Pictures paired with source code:
────

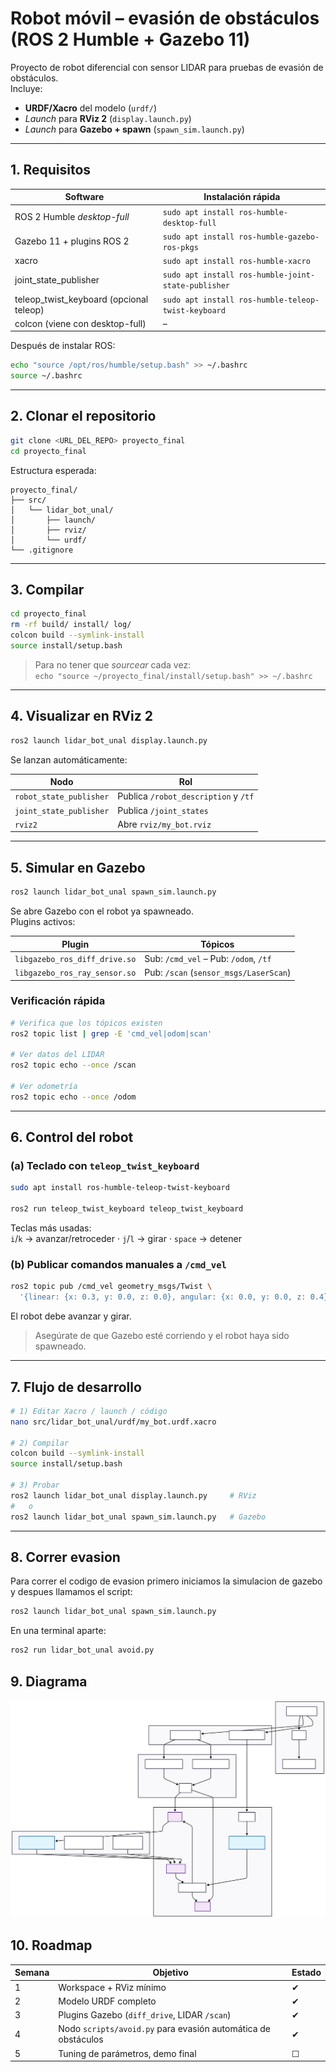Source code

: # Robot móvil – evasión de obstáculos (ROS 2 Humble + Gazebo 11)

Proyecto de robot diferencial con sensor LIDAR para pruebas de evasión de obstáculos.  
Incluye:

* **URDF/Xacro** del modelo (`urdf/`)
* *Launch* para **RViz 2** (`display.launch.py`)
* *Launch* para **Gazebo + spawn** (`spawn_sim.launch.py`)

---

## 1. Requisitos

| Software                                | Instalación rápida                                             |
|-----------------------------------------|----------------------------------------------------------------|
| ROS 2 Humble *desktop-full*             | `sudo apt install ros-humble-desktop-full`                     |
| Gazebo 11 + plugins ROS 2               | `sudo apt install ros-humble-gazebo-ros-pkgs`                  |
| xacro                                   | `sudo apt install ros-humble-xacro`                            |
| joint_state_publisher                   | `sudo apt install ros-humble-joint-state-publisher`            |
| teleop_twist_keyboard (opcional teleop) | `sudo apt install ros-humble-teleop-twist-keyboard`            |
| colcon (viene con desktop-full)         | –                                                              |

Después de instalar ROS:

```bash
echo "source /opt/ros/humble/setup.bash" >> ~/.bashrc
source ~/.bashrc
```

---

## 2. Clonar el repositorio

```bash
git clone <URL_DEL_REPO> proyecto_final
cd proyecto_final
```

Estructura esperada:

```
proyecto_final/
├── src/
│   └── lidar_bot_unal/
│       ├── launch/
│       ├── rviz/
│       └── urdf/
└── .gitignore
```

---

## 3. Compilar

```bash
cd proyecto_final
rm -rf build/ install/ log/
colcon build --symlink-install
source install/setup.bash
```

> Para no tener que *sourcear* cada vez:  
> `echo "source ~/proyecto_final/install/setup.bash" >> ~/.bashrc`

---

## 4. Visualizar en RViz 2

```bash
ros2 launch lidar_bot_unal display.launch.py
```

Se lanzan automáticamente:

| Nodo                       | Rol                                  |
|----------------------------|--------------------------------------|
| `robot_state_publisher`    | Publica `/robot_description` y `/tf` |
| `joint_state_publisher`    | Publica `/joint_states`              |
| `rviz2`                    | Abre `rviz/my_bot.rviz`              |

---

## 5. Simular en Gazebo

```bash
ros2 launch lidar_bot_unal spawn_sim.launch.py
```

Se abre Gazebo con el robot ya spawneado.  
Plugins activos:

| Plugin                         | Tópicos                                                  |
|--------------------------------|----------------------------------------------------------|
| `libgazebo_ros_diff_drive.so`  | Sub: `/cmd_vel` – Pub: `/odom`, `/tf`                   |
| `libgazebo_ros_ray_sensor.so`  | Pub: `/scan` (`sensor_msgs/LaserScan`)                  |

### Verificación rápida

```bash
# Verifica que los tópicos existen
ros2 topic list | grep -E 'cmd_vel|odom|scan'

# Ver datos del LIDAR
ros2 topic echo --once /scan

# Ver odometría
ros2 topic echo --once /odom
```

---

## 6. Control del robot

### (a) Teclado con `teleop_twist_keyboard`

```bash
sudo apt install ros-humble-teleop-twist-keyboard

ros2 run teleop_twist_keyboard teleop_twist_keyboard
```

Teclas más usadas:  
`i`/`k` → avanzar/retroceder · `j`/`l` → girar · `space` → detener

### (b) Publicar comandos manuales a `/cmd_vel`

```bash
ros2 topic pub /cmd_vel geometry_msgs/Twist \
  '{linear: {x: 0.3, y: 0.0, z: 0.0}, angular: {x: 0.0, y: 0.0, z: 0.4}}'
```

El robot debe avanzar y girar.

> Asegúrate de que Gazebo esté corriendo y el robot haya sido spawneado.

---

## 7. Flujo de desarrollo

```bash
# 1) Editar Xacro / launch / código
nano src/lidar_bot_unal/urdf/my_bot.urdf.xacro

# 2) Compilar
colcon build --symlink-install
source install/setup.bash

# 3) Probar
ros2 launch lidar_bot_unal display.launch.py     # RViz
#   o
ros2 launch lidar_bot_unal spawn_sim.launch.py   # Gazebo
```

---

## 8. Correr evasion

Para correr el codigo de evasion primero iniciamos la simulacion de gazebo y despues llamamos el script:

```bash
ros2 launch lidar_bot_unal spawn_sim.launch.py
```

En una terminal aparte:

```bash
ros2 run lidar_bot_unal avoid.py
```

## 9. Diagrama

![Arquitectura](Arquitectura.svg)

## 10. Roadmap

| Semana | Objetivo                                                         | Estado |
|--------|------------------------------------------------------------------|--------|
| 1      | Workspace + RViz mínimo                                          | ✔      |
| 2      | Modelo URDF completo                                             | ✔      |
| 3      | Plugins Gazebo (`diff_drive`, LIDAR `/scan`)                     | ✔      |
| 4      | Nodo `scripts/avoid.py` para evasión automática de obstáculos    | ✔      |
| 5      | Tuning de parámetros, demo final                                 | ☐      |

────

**What to do:** Read through the records above and copy the lines that contain "topic".

**Written reply:**
ros2 topic list | grep -E 'cmd_vel|odom|scan'
ros2 topic echo --once /scan
ros2 topic echo --once /odom
ros2 topic pub /cmd_vel geometry_msgs/Twist \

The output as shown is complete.